Folk-rock singer-songwriter Ashley Sofia releases her sophomore album Shades of Blue, a thoughtful collection of songs on our common struggles and victories that connect us. Having been raised in the heart of the Adirondack Mountains, she now resides in Nashville and gathered some 17 musicians, according to the credits, for an album, long in the making, that follows her 2014 debut Love and Fury. Sofia co-produced the album along with Kenny Baumann, and she holds songwriting credits for all baker’s dozen songs. They are about experience or long held feelings from her twenties, delivered more in a ‘70s inspired, rather than the contemporary Nashville sound. She doesn’t rely on a pedal steel, choosing organ and even a sitar instead.
Sofia’s dad, a former merchant marine, taught her the art of storytelling and folk songs on the guitar he traveled the world with. Throughout her twenties, Sofia also traveled extensively, across the United States and those journeys inform these songs. She has already released a single, one of the few real pop sounding tracks, “Make You Love Me Too,” a tale of infatuation written for the feature-length film Goodland. “That Girl is a Rainbow,” with its hand claps and bouncy beat is a perfect singalong car song, talking about genuinely good people that are easily taken for granted.
She eases in with a lush string arrangement behind the relaxed straight forward love song “Slowing Down” in a whispering, sultry voice.
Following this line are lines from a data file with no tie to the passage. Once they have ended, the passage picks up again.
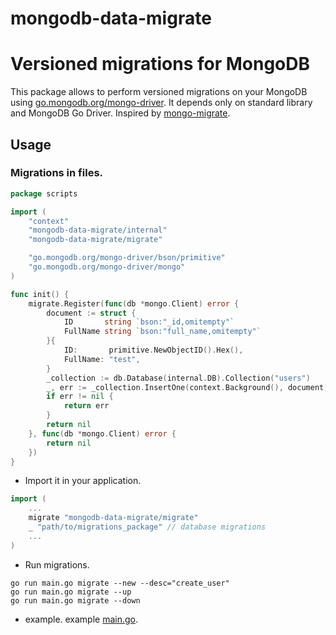 # mongodb-data-migrate
# Versioned migrations for MongoDB

This package allows to perform versioned migrations on your MongoDB using [go.mongodb.org/mongo-driver](https://github.com/mongodb/mongo-go-driver).
It depends only on standard library and MongoDB Go Driver.
Inspired by [mongo-migrate](https://github.com/eminetto/mongo-migrate).


## Usage
### Migrations in files.

```go
package scripts

import (
	"context"
	"mongodb-data-migrate/internal"
	"mongodb-data-migrate/migrate"

	"go.mongodb.org/mongo-driver/bson/primitive"
	"go.mongodb.org/mongo-driver/mongo"
)

func init() {
	migrate.Register(func(db *mongo.Client) error {
		document := struct {
			ID       string `bson:"_id,omitempty"`
			FullName string `bson:"full_name,omitempty"`
		}{
			ID:       primitive.NewObjectID().Hex(),
			FullName: "test",
		}
		_collection := db.Database(internal.DB).Collection("users")
		_, err := _collection.InsertOne(context.Background(), document)
		if err != nil {
			return err
		}
		return nil
	}, func(db *mongo.Client) error {
		return nil
	})
}
```

* Import it in your application.
```go
import (
    ...
    migrate "mongodb-data-migrate/migrate"
    _ "path/to/migrations_package" // database migrations
    ...
)
```

* Run migrations.
```shell
go run main.go migrate --new --desc="create_user"
go run main.go migrate --up
go run main.go migrate --down
```
* example.
example [main.go](https://github.com/hamdiBouhani/mongodb-data-migrate/tree/main/example).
The mid-tempo, melodic “Wasted Time” speaks to life on the road and adapting to constant change. “I’ve got wounds and I’ve got scars” opens “Battlewounds,” ending with “Go easy on me/I’ll try my best to go easy on you.” It’s her way of saying we’ve all had struggles and we can all find unity in common suffering.
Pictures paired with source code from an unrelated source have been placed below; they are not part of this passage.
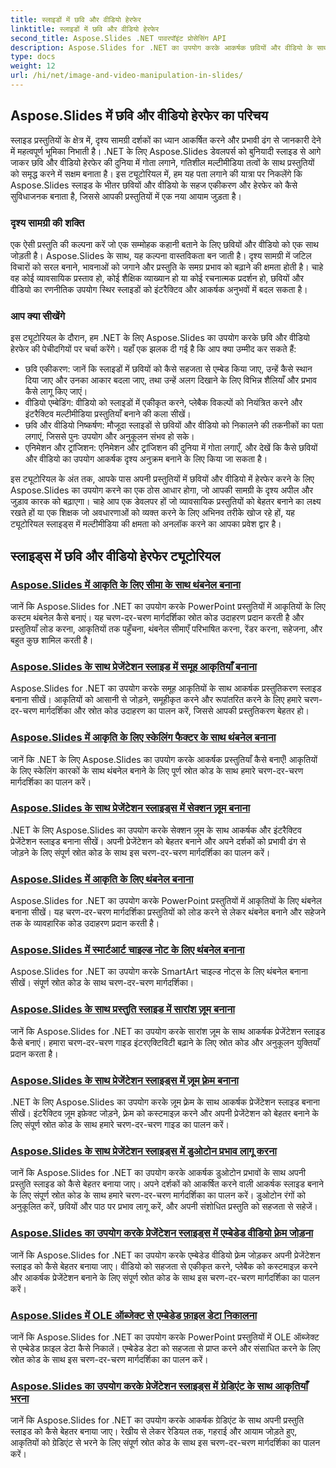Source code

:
 ```yaml
---
title: स्लाइडों में छवि और वीडियो हेरफेर
linktitle: स्लाइडों में छवि और वीडियो हेरफेर
second_title: Aspose.Slides .NET पावरपॉइंट प्रोसेसिंग API
description: Aspose.Slides for .NET का उपयोग करके आकर्षक छवियों और वीडियो के साथ अपनी स्लाइड प्रस्तुतियों को बेहतर बनाएँ। दृश्यात्मक रूप से आकर्षक सामग्री के लिए स्लाइड के भीतर छवियों और वीडियो को कैसे हेरफेर करें, यह चरण दर चरण सीखें।
type: docs
weight: 12
url: /hi/net/image-and-video-manipulation-in-slides/
---
```


## Aspose.Slides में छवि और वीडियो हेरफेर का परिचय

स्लाइड प्रस्तुतियों के क्षेत्र में, दृश्य सामग्री दर्शकों का ध्यान आकर्षित करने और प्रभावी ढंग से जानकारी देने में महत्वपूर्ण भूमिका निभाती है। .NET के लिए Aspose.Slides डेवलपर्स को बुनियादी स्लाइड से आगे जाकर छवि और वीडियो हेरफेर की दुनिया में गोता लगाने, गतिशील मल्टीमीडिया तत्वों के साथ प्रस्तुतियों को समृद्ध करने में सक्षम बनाता है। इस ट्यूटोरियल में, हम यह पता लगाने की यात्रा पर निकलेंगे कि Aspose.Slides स्लाइड के भीतर छवियों और वीडियो के सहज एकीकरण और हेरफेर को कैसे सुविधाजनक बनाता है, जिससे आपकी प्रस्तुतियों में एक नया आयाम जुड़ता है।

### दृश्य सामग्री की शक्ति

एक ऐसी प्रस्तुति की कल्पना करें जो एक सम्मोहक कहानी बताने के लिए छवियों और वीडियो को एक साथ जोड़ती है। Aspose.Slides के साथ, यह कल्पना वास्तविकता बन जाती है। दृश्य सामग्री में जटिल विचारों को सरल बनाने, भावनाओं को जगाने और प्रस्तुति के समग्र प्रभाव को बढ़ाने की क्षमता होती है। चाहे वह कोई व्यावसायिक प्रस्ताव हो, कोई शैक्षिक व्याख्यान हो या कोई रचनात्मक प्रदर्शन हो, छवियों और वीडियो का रणनीतिक उपयोग स्थिर स्लाइडों को इंटरैक्टिव और आकर्षक अनुभवों में बदल सकता है।

### आप क्या सीखेंगे

इस ट्यूटोरियल के दौरान, हम .NET के लिए Aspose.Slides का उपयोग करके छवि और वीडियो हेरफेर की पेचीदगियों पर चर्चा करेंगे। यहाँ एक झलक दी गई है कि आप क्या उम्मीद कर सकते हैं:

- छवि एकीकरण: जानें कि स्लाइडों में छवियों को कैसे सहजता से एम्बेड किया जाए, उन्हें कैसे स्थान दिया जाए और उनका आकार बदला जाए, तथा उन्हें अलग दिखाने के लिए विभिन्न शैलियाँ और प्रभाव कैसे लागू किए जाएं।
- वीडियो एम्बेडिंग: वीडियो को स्लाइडों में एकीकृत करने, प्लेबैक विकल्पों को नियंत्रित करने और इंटरैक्टिव मल्टीमीडिया प्रस्तुतियाँ बनाने की कला सीखें।
- छवि और वीडियो निष्कर्षण: मौजूदा स्लाइडों से छवियों और वीडियो को निकालने की तकनीकों का पता लगाएं, जिससे पुनः उपयोग और अनुकूलन संभव हो सके।
- एनिमेशन और ट्रांजिशन: एनिमेशन और ट्रांजिशन की दुनिया में गोता लगाएँ, और देखें कि कैसे छवियों और वीडियो का उपयोग आकर्षक दृश्य अनुक्रम बनाने के लिए किया जा सकता है।

इस ट्यूटोरियल के अंत तक, आपके पास अपनी प्रस्तुतियों में छवियों और वीडियो में हेरफेर करने के लिए Aspose.Slides का उपयोग करने का एक ठोस आधार होगा, जो आपकी सामग्री के दृश्य अपील और जुड़ाव कारक को बढ़ाएगा। चाहे आप एक डेवलपर हों जो व्यावसायिक प्रस्तुतियों को बेहतर बनाने का लक्ष्य रखते हों या एक शिक्षक जो अवधारणाओं को व्यक्त करने के लिए अभिनव तरीके खोज रहे हों, यह ट्यूटोरियल स्लाइड्स में मल्टीमीडिया की क्षमता को अनलॉक करने का आपका प्रवेश द्वार है।


## स्लाइड्स में छवि और वीडियो हेरफेर ट्यूटोरियल
### [Aspose.Slides में आकृति के लिए सीमा के साथ थंबनेल बनाना](./creating-thumbnail-bounds-shape/)
जानें कि Aspose.Slides for .NET का उपयोग करके PowerPoint प्रस्तुतियों में आकृतियों के लिए कस्टम थंबनेल कैसे बनाएं। यह चरण-दर-चरण मार्गदर्शिका स्रोत कोड उदाहरण प्रदान करती है और प्रस्तुतियाँ लोड करना, आकृतियों तक पहुँचना, थंबनेल सीमाएँ परिभाषित करना, रेंडर करना, सहेजना, और बहुत कुछ शामिल करती है।
### [Aspose.Slides के साथ प्रेजेंटेशन स्लाइड में समूह आकृतियाँ बनाना](./creating-group-shapes/)
Aspose.Slides for .NET का उपयोग करके समूह आकृतियों के साथ आकर्षक प्रस्तुतिकरण स्लाइड बनाना सीखें। आकृतियों को आसानी से जोड़ने, समूहीकृत करने और रूपांतरित करने के लिए हमारे चरण-दर-चरण मार्गदर्शिका और स्रोत कोड उदाहरण का पालन करें, जिससे आपकी प्रस्तुतिकरण बेहतर हो।
### [Aspose.Slides में आकृति के लिए स्केलिंग फैक्टर के साथ थंबनेल बनाना](./creating-thumbnail-scaling-factor-shape/)
जानें कि .NET के लिए Aspose.Slides का उपयोग करके आकर्षक प्रस्तुतियाँ कैसे बनाएँ! आकृतियों के लिए स्केलिंग कारकों के साथ थंबनेल बनाने के लिए पूर्ण स्रोत कोड के साथ हमारे चरण-दर-चरण मार्गदर्शिका का पालन करें।
### [Aspose.Slides के साथ प्रेजेंटेशन स्लाइड्स में सेक्शन ज़ूम बनाना](./creating-section-zoom/)
.NET के लिए Aspose.Slides का उपयोग करके सेक्शन ज़ूम के साथ आकर्षक और इंटरैक्टिव प्रेजेंटेशन स्लाइड बनाना सीखें। अपनी प्रेजेंटेशन को बेहतर बनाने और अपने दर्शकों को प्रभावी ढंग से जोड़ने के लिए संपूर्ण स्रोत कोड के साथ इस चरण-दर-चरण मार्गदर्शिका का पालन करें।
### [Aspose.Slides में आकृति के लिए थंबनेल बनाना](./creating-thumbnail-shape/)
Aspose.Slides for .NET का उपयोग करके PowerPoint प्रस्तुतियों में आकृतियों के लिए थंबनेल बनाना सीखें। यह चरण-दर-चरण मार्गदर्शिका प्रस्तुतियों को लोड करने से लेकर थंबनेल बनाने और सहेजने तक के व्यावहारिक कोड उदाहरण प्रदान करती है।
### [Aspose.Slides में स्मार्टआर्ट चाइल्ड नोट के लिए थंबनेल बनाना](./creating-thumbnail-smartart-child-note/)
Aspose.Slides for .NET का उपयोग करके SmartArt चाइल्ड नोट्स के लिए थंबनेल बनाना सीखें। संपूर्ण स्रोत कोड के साथ चरण-दर-चरण मार्गदर्शिका।
### [Aspose.Slides के साथ प्रस्तुति स्लाइड में सारांश ज़ूम बनाना](./creating-summary-zoom/)
जानें कि Aspose.Slides for .NET का उपयोग करके सारांश ज़ूम के साथ आकर्षक प्रेजेंटेशन स्लाइड कैसे बनाएं। हमारा चरण-दर-चरण गाइड इंटरएक्टिविटी बढ़ाने के लिए स्रोत कोड और अनुकूलन युक्तियाँ प्रदान करता है।
### [Aspose.Slides के साथ प्रेजेंटेशन स्लाइड्स में ज़ूम फ़्रेम बनाना](./creating-zoom-frame/)
.NET के लिए Aspose.Slides का उपयोग करके ज़ूम फ़्रेम के साथ आकर्षक प्रेजेंटेशन स्लाइड बनाना सीखें। इंटरैक्टिव ज़ूम इफ़ेक्ट जोड़ने, फ़्रेम को कस्टमाइज़ करने और अपनी प्रेजेंटेशन को बेहतर बनाने के लिए संपूर्ण स्रोत कोड के साथ हमारे चरण-दर-चरण गाइड का पालन करें।
### [Aspose.Slides के साथ प्रेजेंटेशन स्लाइड्स में डुओटोन प्रभाव लागू करना](./applying-duotone-effects/)
जानें कि Aspose.Slides for .NET का उपयोग करके आकर्षक डुओटोन प्रभावों के साथ अपनी प्रस्तुति स्लाइड को कैसे बेहतर बनाया जाए। अपने दर्शकों को आकर्षित करने वाली आकर्षक स्लाइड बनाने के लिए संपूर्ण स्रोत कोड के साथ हमारे चरण-दर-चरण मार्गदर्शिका का पालन करें। डुओटोन रंगों को अनुकूलित करें, छवियों और पाठ पर प्रभाव लागू करें, और अपनी संशोधित प्रस्तुति को सहजता से सहेजें।
### [Aspose.Slides का उपयोग करके प्रेजेंटेशन स्लाइड्स में एम्बेडेड वीडियो फ़्रेम जोड़ना](./adding-embedded-video-frame/)
जानें कि Aspose.Slides for .NET का उपयोग करके एम्बेडेड वीडियो फ़्रेम जोड़कर अपनी प्रेजेंटेशन स्लाइड को कैसे बेहतर बनाया जाए। वीडियो को सहजता से एकीकृत करने, प्लेबैक को कस्टमाइज़ करने और आकर्षक प्रेजेंटेशन बनाने के लिए संपूर्ण स्रोत कोड के साथ इस चरण-दर-चरण मार्गदर्शिका का पालन करें।
### [Aspose.Slides में OLE ऑब्जेक्ट से एम्बेडेड फ़ाइल डेटा निकालना](./extracting-embedded-file-data-ole-object/)
जानें कि Aspose.Slides for .NET का उपयोग करके PowerPoint प्रस्तुतियों में OLE ऑब्जेक्ट से एम्बेडेड फ़ाइल डेटा कैसे निकालें। एम्बेडेड डेटा को सहजता से प्राप्त करने और संसाधित करने के लिए स्रोत कोड के साथ इस चरण-दर-चरण मार्गदर्शिका का पालन करें।
### [Aspose.Slides का उपयोग करके प्रेजेंटेशन स्लाइड्स में ग्रेडिएंट के साथ आकृतियाँ भरना](./filling-shapes-gradient/)
जानें कि Aspose.Slides for .NET का उपयोग करके आकर्षक ग्रेडिएंट के साथ अपनी प्रस्तुति स्लाइड को कैसे बेहतर बनाया जाए। रेखीय से लेकर रेडियल तक, गहराई और आयाम जोड़ते हुए, आकृतियों को ग्रेडिएंट से भरने के लिए संपूर्ण स्रोत कोड के साथ इस चरण-दर-चरण मार्गदर्शिका का पालन करें।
Sofia certainly seems attached to the word “blue,” which can be found in no less than three titles. “Blue Lights” is another song about life on the road while “Tangerine and Blue” and “Blue Jeans and Blue Eyes” speak to fleeting and enduring romantic situations, finding surprise in each. Another prominent word is “dream” found in both titles and in several lyrics. Dark chords and a haunting sitar imbue “It Was Only a Dream,” creating a desert-like dramatic effect against which Sofia delivers perhaps her best vocal. The bluegrass-infused “Adirondack Dreams” is a paean to her home. It may well become her signature song, about the people the landscape that have shaped her.
The spare acoustic “Winter Prayer,” as she sings with an intimate whisper, is a tribute to loved ones who can still show up on occasion long after their passing. The most surprising tune is “Looking for America,” with its lyrics that speak to today’s political climate, with a ‘70s sound, underpinned by a cello and strings that give it a dark overtone. She ends the album appropriately with an upbeat song about positivity, “Keep Moving On,” at times almost shouting emphatically, a true indication of lessons learned.
Although there are a few places where the album is a bit overproduced, the variety and unpredictability of the tunes keeps it moving nicely. And, there are plenty of other moments when the music is appropriately spare, accenting her clear, intimate delivery. The five year hiatus between albums reveals a more mature Sofia in terms of lyrics and further honing of what some have termed the “21st-century reincarnation of the Laurel Canyon folk-rock sound.” Hopefully we don’t have to wait another five years for the next one.